[Stored data entries]

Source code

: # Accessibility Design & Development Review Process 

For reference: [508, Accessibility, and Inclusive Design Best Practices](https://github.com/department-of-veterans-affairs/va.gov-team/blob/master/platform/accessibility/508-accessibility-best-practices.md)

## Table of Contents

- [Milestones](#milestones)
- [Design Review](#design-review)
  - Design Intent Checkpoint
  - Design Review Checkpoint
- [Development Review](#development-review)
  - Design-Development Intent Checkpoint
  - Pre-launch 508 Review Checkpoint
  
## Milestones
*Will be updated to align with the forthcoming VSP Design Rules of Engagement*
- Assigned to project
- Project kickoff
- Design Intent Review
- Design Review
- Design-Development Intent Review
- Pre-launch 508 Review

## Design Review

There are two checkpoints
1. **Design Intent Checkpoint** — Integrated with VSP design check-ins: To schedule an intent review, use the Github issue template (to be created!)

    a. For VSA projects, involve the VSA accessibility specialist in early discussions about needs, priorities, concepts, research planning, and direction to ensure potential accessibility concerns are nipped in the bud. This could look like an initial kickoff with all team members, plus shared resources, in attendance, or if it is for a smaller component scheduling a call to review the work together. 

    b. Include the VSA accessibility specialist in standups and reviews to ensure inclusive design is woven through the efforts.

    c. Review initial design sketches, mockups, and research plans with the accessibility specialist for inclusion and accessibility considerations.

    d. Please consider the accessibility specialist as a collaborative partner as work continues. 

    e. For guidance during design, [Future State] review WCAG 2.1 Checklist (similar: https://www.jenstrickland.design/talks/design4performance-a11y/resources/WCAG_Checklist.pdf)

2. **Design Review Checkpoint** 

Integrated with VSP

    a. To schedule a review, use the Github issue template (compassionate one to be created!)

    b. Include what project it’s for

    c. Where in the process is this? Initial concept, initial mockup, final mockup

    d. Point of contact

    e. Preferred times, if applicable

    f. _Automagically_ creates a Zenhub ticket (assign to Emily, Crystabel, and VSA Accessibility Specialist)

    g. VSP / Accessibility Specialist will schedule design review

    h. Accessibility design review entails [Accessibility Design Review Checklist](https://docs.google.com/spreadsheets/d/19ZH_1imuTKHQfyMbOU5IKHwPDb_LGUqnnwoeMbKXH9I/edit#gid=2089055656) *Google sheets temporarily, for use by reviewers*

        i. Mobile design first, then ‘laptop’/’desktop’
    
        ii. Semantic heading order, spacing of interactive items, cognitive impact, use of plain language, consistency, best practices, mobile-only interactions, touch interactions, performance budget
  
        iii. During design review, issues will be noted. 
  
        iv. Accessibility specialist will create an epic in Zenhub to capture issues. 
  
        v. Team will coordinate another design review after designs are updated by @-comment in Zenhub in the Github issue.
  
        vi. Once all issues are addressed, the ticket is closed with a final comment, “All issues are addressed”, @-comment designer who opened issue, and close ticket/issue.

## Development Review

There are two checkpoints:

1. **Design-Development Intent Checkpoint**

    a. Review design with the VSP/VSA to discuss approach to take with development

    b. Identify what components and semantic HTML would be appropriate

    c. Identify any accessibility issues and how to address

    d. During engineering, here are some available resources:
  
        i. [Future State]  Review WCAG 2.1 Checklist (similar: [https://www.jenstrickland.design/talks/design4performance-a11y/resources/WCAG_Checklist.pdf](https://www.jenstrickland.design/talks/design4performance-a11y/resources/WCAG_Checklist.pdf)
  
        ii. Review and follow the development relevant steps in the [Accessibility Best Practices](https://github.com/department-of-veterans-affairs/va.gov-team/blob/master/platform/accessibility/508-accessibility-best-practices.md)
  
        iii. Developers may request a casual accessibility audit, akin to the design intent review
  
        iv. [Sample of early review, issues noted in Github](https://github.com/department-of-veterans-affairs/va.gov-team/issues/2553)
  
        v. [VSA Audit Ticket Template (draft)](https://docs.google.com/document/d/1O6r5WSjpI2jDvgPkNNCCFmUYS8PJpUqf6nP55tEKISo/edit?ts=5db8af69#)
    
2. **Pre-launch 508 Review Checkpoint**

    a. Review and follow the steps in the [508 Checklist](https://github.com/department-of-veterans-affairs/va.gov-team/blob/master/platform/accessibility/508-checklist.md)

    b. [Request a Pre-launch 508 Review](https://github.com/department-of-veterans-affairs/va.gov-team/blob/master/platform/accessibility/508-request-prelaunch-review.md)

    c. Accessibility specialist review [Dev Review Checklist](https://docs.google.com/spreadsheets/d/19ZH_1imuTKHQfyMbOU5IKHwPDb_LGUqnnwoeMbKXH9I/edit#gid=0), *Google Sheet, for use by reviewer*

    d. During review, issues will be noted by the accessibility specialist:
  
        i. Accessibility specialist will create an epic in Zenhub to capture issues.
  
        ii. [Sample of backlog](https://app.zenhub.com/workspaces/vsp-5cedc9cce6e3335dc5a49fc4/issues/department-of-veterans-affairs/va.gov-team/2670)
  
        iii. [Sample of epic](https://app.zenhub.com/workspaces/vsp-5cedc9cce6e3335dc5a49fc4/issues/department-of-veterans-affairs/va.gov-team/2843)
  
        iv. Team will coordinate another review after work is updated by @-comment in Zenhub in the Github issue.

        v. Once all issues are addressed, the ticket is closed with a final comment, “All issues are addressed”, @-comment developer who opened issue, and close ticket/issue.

TASK INSTRUCTIONS —
Retype exactly, and only, the lines above from the one where "a. To schedule" occurs up to and including the one where "1. **Design-Development Intent Checkpoint**" occurs.

REPLY —
    a. To schedule a review, use the Github issue template (compassionate one to be created!)

    b. Include what project it’s for

    c. Where in the process is this? Initial concept, initial mockup, final mockup

    d. Point of contact

    e. Preferred times, if applicable

    f. _Automagically_ creates a Zenhub ticket (assign to Emily, Crystabel, and VSA Accessibility Specialist)

    g. VSP / Accessibility Specialist will schedule design review

    h. Accessibility design review entails [Accessibility Design Review Checklist](https://docs.google.com/spreadsheets/d/19ZH_1imuTKHQfyMbOU5IKHwPDb_LGUqnnwoeMbKXH9I/edit#gid=2089055656) *Google sheets temporarily, for use by reviewers*

        i. Mobile design first, then ‘laptop’/’desktop’
    
        ii. Semantic heading order, spacing of interactive items, cognitive impact, use of plain language, consistency, best practices, mobile-only interactions, touch interactions, performance budget
  
        iii. During design review, issues will be noted. 
  
        iv. Accessibility specialist will create an epic in Zenhub to capture issues. 
  
        v. Team will coordinate another design review after designs are updated by @-comment in Zenhub in the Github issue.
  
        vi. Once all issues are addressed, the ticket is closed with a final comment, “All issues are addressed”, @-comment designer who opened issue, and close ticket/issue.

## Development Review

There are two checkpoints:

1. **Design-Development Intent Checkpoint**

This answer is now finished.